▸ **Your task**
For each line of the data that includes the word "Sunday", copy the line.
*** Data for this exercise ***
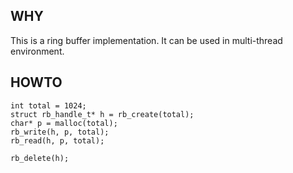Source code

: ## WHY

This is a ring buffer implementation. It can be used in multi-thread environment.

## HOWTO

```
int total = 1024;
struct rb_handle_t* h = rb_create(total);
char* p = malloc(total);
rb_write(h, p, total);
rb_read(h, p, total);

rb_delete(h);
```
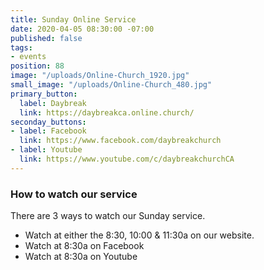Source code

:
 ```yaml
---
title: Sunday Online Service
date: 2020-04-05 08:30:00 -07:00
published: false
tags:
- events
position: 88
image: "/uploads/Online-Church_1920.jpg"
small_image: "/uploads/Online-Church_480.jpg"
primary_button:
  label: Daybreak
  link: https://daybreakca.online.church/
seconday_buttons:
- label: Facebook
  link: https://www.facebook.com/daybreakchurch
- label: Youtube
  link: https://www.youtube.com/c/daybreakchurchCA
---
```


### How to watch our service

There are 3 ways to watch our Sunday service.
* Watch at either the 8:30, 10:00 & 11:30a on our website.
* Watch at 8:30a on Facebook
* Watch at 8:30a on Youtube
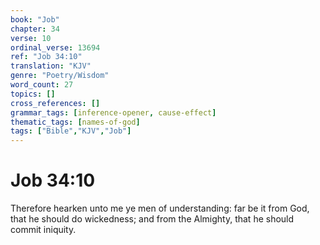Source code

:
 ```yaml
---
book: "Job"
chapter: 34
verse: 10
ordinal_verse: 13694
ref: "Job 34:10"
translation: "KJV"
genre: "Poetry/Wisdom"
word_count: 27
topics: []
cross_references: []
grammar_tags: [inference-opener, cause-effect]
thematic_tags: [names-of-god]
tags: ["Bible","KJV","Job"]
---
```


# Job 34:10

Therefore hearken unto me ye men of understanding: far be it from God, that he should do wickedness; and from the Almighty, that he should commit iniquity.
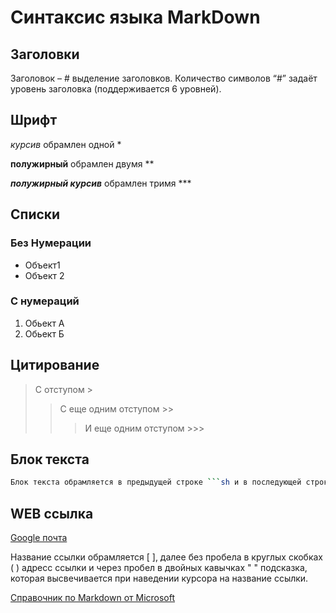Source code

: # Синтаксис языка MarkDown
## Заголовки
Заголовок – # выделение заголовков. Количество символов “#” задаёт уровень заголовка  (поддерживается 6 уровней).
## Шрифт
*курсив* 
обрамлен одной *

**полужирный**
обрамлен двумя **


***полужирный курсив***
обрамлен тримя ***

## Списки
### Без Нумерации
* Объект1
* Объект 2
### С нумераций
1. Обьект А
2. Обьект Б

## Цитирование
> С отступом >
>> С еще одним отступом >>
>>> И еще одним отступом >>>

## Блок текста
```sh
Блок текста обрамляется в предыдущей строке ```sh и в последующей строке ```
```
## WEB ссылка
[Google почта](http://gmail.com "Зайти в почту")

Название ссылки обрамляется [ ], далее без пробела в круглых скобках ( ) адресс ссылки и через пробел в двойных кавычках " " подсказка, которая высвечивается при наведении курсора на название ссылки.

[Справочник по Markdown от Microsoft](https://docs.microsoft.com/ru-ru/contribute/markdown-reference "Перейти на страницу Microsoft")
*** End of Data for this exercise ***
▸ **Answer to this task**
title: Sunday Online Service
There are 3 ways to watch our Sunday service.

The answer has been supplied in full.